"Inspector Brook gave one look into the crate which Toppy had forced open. He muttered something about 'right under my nose - and it took a gang of kids to find out'."
It took an absolutely iron will to set aside my Grown-Up reading last weekend.
To leave The Seamstress for a few days was agony because I am loving it, but I did and as quick as a flash there I was curled up with The Otterbury Incident, my original copy and gradually noticing that all the foxing of the pages was at little person's hand level, presumably mine.
The story recounted in The Otterbury Incident actually derived by Cecil Day Lewis from a French film of the 1940s A Nous Les Gosses, but relocated in post-war England where bomb sites provided an exciting part of the landscape for adventurous children, the black market was a fabulous source of intrigue for the child detectives and the post-war gung-ho battle re-enactments offered the staple of 1950s childhood play.

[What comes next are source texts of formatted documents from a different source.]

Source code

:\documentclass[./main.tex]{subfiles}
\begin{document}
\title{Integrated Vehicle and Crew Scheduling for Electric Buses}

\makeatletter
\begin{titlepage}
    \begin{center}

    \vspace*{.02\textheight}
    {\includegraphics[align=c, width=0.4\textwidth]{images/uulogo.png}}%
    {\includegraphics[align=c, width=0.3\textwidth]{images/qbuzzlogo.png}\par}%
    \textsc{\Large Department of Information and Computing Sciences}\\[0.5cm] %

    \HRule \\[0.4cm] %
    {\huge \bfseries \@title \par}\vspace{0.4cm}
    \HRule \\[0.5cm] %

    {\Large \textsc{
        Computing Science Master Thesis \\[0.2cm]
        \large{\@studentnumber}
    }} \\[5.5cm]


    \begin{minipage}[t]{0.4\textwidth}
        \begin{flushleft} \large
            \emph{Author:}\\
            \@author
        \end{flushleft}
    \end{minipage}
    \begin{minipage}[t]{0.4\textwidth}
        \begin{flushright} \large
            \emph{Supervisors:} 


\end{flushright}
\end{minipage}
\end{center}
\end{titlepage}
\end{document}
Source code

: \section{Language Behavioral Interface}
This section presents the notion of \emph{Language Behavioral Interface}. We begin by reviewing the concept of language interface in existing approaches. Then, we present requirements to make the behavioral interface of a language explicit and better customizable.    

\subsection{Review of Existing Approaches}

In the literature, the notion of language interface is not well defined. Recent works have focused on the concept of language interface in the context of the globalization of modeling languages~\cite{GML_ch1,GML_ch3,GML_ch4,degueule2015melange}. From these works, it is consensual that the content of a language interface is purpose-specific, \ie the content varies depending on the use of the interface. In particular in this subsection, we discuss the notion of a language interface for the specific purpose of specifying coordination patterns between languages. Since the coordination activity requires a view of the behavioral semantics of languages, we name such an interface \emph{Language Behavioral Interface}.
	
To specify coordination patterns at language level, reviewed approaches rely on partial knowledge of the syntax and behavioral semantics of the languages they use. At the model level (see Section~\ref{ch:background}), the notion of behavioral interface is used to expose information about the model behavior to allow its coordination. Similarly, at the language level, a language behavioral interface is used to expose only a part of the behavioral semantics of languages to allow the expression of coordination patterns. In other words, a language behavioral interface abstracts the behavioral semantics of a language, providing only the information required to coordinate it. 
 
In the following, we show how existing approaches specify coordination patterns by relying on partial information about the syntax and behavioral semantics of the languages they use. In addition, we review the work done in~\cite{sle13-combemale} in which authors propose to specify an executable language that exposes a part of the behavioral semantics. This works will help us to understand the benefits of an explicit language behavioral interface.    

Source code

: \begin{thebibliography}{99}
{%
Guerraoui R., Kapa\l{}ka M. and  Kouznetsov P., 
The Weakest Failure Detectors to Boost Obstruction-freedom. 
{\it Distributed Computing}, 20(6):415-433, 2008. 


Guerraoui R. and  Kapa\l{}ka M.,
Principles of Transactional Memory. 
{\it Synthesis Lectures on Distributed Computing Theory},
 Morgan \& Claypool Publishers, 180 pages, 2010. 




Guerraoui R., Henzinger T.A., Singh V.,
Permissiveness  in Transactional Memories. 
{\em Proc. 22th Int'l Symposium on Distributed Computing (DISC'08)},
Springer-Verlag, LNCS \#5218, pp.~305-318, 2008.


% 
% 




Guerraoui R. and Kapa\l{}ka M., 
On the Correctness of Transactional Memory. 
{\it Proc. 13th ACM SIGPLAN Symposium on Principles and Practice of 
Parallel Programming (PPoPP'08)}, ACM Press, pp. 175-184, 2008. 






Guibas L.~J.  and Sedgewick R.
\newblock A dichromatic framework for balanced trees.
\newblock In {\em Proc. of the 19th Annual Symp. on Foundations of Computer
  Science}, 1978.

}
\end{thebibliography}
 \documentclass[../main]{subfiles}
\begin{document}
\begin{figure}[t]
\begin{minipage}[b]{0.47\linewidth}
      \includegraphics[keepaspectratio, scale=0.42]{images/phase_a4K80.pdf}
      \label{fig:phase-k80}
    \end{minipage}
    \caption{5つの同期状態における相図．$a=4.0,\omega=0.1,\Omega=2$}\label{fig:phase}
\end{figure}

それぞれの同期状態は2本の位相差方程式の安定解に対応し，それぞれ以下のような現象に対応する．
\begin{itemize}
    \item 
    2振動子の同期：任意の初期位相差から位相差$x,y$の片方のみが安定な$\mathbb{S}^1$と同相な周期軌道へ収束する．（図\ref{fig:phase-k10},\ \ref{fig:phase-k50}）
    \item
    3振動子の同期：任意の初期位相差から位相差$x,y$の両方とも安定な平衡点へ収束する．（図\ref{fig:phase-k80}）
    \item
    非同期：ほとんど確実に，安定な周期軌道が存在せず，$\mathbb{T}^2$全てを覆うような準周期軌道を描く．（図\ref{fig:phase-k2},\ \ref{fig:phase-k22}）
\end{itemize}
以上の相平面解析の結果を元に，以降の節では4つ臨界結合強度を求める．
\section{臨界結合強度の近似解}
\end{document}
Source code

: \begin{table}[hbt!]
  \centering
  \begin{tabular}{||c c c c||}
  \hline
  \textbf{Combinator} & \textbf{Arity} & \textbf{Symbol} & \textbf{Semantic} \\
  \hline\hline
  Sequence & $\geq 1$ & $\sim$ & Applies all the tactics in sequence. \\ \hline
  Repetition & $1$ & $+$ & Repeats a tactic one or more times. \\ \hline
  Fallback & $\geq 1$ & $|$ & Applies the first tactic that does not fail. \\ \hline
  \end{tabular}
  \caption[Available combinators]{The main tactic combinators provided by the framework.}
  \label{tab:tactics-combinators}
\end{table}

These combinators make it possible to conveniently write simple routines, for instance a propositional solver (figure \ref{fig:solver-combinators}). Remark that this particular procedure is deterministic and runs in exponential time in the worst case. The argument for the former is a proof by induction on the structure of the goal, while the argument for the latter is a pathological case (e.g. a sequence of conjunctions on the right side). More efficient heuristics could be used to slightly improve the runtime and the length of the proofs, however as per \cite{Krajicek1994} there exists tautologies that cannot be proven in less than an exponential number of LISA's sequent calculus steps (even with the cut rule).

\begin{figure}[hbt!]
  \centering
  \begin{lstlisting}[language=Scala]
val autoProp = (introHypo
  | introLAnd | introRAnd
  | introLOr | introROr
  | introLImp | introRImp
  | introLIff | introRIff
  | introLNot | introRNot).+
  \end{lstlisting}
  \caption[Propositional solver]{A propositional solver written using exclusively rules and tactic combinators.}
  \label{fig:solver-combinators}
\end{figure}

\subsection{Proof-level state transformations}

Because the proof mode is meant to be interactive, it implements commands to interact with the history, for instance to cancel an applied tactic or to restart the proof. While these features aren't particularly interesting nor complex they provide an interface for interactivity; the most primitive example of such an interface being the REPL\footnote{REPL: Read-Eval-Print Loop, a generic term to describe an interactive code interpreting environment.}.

We were after all the generation of children exposed to a weekly Sunday afternoon dose of monochrome war glory as the films emerged that translated all the derring do into heroic and victorious encounters of courage and bravery, and with it came a steady stream of heros and heroines to emulate in play. That said I don't remember playing at being Violette Szabo very often but Bookhound was heavily into Spitfires and Lancaster Bombers.
To this day he and I are often heard to remark on a cold, grey Sunday afternoon,
'I could just fancy watching The Dambusters...Reach for the Sky...633 Squadron'.
There will be a fanciful attempt at the theme music, bit of thumb and forefinger reversed over eyes for goggles stuff, some 'chocks away' and ' the Mohne Dam's gone Gibbo', then I'll say how I always cry when Guy throws the dog lead in the bin at the end and we'll be over it.
That's fifty years on so little wonder then that the boys (girls didn't really count) in The Otterbury Incident published in 1948 are taking it all so seriously as the rival gangs work out their ambushes, attacks and defensive tactics in the language of the war,
' When I give the word, this party will attack the tank with automatic weapon fire. Their objective will be to divert the attention of the tank-crew and the escorting troops from the main attack.'
And so power is again handed to the children as the boys regularly gather at The Incident, which now I remember was the name given to the bomb site but by the end of the book has also come to mean another Incident of far greater import as the boys track and corner whoever has stolen their hard-earned money. The money that was supposed to pay for the repair of the broken school window (football). The rallying signal is a whistled rendition of Lillibullero and when the two gangs merge to solve the crime and go into the final battle there is no messing about; airguns, dummy hand grenades and bows and arrows abound (is this where we got the idea?) and they beat each other black and blue for real.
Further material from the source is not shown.